Only the lines from the beginning of the data below through the line containing "hiểu ở tầng" belong in the response, each copied exactly.

Data to process:
Start of Block

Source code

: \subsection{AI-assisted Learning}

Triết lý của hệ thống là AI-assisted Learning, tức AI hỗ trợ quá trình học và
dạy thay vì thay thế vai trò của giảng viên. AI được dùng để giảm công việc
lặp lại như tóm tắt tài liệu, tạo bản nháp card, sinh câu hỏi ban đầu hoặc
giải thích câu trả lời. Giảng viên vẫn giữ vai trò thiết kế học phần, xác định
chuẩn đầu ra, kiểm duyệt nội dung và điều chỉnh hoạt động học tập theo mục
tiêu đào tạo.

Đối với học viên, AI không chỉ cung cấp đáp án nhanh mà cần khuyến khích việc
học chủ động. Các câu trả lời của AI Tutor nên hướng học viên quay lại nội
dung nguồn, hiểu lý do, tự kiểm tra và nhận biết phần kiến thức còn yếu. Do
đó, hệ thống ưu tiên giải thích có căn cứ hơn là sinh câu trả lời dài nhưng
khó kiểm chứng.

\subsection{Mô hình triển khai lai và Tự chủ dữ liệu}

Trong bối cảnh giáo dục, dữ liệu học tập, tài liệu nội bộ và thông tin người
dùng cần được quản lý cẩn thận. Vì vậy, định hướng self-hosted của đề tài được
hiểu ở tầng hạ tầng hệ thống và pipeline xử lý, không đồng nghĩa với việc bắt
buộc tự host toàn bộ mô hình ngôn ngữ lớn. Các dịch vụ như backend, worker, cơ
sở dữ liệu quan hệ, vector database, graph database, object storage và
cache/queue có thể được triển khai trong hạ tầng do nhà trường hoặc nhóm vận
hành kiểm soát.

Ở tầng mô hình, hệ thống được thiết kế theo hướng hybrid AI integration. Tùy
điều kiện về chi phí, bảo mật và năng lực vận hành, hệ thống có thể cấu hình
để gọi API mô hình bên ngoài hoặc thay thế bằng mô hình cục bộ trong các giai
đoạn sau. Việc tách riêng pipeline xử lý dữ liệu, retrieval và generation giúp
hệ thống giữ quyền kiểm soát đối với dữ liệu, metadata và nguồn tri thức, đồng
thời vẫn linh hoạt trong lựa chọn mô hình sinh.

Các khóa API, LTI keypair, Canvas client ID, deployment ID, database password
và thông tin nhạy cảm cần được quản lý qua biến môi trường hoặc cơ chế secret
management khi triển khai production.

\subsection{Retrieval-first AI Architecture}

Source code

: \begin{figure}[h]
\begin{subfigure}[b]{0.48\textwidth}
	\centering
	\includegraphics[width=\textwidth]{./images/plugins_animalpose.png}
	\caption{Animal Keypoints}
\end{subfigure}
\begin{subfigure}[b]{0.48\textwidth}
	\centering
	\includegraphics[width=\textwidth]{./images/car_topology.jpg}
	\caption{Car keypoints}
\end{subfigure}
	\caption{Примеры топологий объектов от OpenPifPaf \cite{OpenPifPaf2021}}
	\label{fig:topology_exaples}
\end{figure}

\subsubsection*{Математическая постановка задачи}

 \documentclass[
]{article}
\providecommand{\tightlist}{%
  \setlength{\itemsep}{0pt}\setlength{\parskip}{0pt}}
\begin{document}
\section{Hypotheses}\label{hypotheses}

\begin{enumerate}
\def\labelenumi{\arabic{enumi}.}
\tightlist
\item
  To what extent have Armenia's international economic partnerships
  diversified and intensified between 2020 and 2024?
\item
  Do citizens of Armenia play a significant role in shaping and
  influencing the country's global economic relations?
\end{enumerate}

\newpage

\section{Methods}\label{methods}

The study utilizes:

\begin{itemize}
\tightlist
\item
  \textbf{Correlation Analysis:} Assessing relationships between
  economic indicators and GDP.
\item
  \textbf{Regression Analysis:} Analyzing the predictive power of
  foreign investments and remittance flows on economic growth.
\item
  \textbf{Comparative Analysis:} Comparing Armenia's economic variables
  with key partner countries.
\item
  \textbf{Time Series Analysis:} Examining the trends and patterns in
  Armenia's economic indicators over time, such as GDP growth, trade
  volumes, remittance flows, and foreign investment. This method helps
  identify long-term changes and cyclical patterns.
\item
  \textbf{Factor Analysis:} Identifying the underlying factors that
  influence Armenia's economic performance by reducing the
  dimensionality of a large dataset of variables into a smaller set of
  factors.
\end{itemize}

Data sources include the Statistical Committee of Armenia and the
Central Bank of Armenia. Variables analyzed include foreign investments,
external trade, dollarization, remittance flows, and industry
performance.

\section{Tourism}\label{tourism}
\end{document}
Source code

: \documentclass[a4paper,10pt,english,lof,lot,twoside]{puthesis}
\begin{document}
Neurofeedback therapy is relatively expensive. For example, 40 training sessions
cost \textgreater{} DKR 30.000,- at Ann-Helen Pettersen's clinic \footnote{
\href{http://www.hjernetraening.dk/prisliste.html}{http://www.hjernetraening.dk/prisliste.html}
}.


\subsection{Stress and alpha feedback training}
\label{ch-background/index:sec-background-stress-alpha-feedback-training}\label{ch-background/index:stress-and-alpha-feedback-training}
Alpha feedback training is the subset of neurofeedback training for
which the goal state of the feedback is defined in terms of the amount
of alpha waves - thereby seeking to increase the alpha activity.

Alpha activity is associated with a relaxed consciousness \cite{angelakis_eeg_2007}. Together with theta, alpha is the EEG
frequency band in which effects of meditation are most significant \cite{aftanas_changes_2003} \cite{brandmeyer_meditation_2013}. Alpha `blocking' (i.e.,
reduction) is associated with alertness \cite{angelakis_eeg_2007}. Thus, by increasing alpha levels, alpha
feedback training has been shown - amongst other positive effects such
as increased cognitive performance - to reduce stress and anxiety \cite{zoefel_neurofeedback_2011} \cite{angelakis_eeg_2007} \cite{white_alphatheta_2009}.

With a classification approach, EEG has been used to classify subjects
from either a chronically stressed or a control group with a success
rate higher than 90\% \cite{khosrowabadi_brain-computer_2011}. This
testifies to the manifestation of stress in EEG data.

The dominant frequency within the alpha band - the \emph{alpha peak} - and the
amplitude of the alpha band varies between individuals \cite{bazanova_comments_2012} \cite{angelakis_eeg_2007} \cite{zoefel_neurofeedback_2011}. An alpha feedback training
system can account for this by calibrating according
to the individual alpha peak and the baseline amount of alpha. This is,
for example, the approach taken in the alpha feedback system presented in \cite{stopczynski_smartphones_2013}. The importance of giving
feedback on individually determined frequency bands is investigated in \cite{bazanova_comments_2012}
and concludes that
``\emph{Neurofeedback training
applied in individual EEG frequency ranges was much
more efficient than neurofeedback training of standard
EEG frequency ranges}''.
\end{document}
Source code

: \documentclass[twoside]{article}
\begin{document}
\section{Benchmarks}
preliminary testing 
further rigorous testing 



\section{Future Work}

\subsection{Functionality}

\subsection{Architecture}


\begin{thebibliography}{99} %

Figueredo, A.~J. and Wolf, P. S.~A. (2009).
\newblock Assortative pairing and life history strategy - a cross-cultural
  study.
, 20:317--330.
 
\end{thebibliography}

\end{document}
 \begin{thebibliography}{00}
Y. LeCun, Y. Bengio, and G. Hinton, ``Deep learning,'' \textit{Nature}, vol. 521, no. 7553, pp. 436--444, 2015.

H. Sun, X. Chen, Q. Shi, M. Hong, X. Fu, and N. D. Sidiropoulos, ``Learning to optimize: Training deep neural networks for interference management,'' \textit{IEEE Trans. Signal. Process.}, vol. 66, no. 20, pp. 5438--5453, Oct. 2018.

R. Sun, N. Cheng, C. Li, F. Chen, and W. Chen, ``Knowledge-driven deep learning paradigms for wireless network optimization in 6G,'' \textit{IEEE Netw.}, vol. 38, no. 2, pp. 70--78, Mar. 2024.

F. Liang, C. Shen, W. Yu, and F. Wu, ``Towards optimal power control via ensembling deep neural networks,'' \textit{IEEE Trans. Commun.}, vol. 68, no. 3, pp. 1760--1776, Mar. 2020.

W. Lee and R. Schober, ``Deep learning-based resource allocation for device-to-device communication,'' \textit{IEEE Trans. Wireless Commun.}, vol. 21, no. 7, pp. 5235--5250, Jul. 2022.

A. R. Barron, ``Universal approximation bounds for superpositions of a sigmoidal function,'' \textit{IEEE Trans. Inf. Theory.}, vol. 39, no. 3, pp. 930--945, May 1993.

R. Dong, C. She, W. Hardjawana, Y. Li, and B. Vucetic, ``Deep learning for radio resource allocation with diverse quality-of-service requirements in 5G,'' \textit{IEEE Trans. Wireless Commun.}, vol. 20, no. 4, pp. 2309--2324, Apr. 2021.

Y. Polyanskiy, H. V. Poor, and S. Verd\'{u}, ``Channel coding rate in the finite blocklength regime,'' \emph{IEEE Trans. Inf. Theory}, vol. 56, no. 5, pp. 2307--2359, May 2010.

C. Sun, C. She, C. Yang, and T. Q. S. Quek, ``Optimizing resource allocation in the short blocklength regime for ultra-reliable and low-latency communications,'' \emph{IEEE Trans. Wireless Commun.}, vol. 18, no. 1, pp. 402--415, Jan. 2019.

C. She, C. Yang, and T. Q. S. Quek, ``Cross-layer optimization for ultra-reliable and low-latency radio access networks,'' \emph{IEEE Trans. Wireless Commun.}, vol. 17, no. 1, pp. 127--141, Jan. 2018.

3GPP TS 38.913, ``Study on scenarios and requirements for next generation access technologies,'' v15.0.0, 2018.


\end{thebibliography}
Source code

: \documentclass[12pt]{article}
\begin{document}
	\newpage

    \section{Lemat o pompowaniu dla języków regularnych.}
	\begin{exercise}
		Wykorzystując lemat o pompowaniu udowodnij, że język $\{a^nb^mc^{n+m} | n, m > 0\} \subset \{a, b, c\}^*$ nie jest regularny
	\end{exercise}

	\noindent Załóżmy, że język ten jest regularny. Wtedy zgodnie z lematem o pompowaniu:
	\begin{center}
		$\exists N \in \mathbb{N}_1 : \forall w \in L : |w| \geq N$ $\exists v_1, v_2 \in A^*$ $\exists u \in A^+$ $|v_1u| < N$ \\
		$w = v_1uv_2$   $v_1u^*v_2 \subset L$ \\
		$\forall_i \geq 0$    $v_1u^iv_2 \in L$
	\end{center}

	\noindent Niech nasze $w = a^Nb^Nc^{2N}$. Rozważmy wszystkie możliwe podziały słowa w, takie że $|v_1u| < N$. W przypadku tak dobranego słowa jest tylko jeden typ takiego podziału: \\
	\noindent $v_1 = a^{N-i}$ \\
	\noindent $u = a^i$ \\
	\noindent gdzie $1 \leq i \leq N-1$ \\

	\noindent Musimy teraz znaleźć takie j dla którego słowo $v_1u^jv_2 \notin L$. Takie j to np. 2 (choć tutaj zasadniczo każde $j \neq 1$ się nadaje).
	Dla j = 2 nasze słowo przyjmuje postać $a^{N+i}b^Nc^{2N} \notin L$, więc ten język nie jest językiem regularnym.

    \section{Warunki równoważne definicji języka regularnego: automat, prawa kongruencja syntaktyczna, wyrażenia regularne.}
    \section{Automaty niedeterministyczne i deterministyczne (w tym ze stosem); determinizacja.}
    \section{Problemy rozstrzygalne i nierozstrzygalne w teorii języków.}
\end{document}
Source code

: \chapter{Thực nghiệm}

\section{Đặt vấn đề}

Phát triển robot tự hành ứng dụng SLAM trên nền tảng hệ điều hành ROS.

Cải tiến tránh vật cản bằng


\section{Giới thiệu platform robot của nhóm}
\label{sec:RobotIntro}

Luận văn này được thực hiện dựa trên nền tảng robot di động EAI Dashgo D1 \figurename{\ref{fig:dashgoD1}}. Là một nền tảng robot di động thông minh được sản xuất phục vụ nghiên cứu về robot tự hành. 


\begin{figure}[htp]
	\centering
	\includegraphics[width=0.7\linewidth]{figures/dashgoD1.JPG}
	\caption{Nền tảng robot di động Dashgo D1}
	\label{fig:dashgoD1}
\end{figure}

End of Block

Your response:
Source code

: \subsection{AI-assisted Learning}

Triết lý của hệ thống là AI-assisted Learning, tức AI hỗ trợ quá trình học và
dạy thay vì thay thế vai trò của giảng viên. AI được dùng để giảm công việc
lặp lại như tóm tắt tài liệu, tạo bản nháp card, sinh câu hỏi ban đầu hoặc
giải thích câu trả lời. Giảng viên vẫn giữ vai trò thiết kế học phần, xác định
chuẩn đầu ra, kiểm duyệt nội dung và điều chỉnh hoạt động học tập theo mục
tiêu đào tạo.

Đối với học viên, AI không chỉ cung cấp đáp án nhanh mà cần khuyến khích việc
học chủ động. Các câu trả lời của AI Tutor nên hướng học viên quay lại nội
dung nguồn, hiểu lý do, tự kiểm tra và nhận biết phần kiến thức còn yếu. Do
đó, hệ thống ưu tiên giải thích có căn cứ hơn là sinh câu trả lời dài nhưng
khó kiểm chứng.

\subsection{Mô hình triển khai lai và Tự chủ dữ liệu}

Trong bối cảnh giáo dục, dữ liệu học tập, tài liệu nội bộ và thông tin người
dùng cần được quản lý cẩn thận. Vì vậy, định hướng self-hosted của đề tài được
hiểu ở tầng hạ tầng hệ thống và pipeline xử lý, không đồng nghĩa với việc bắt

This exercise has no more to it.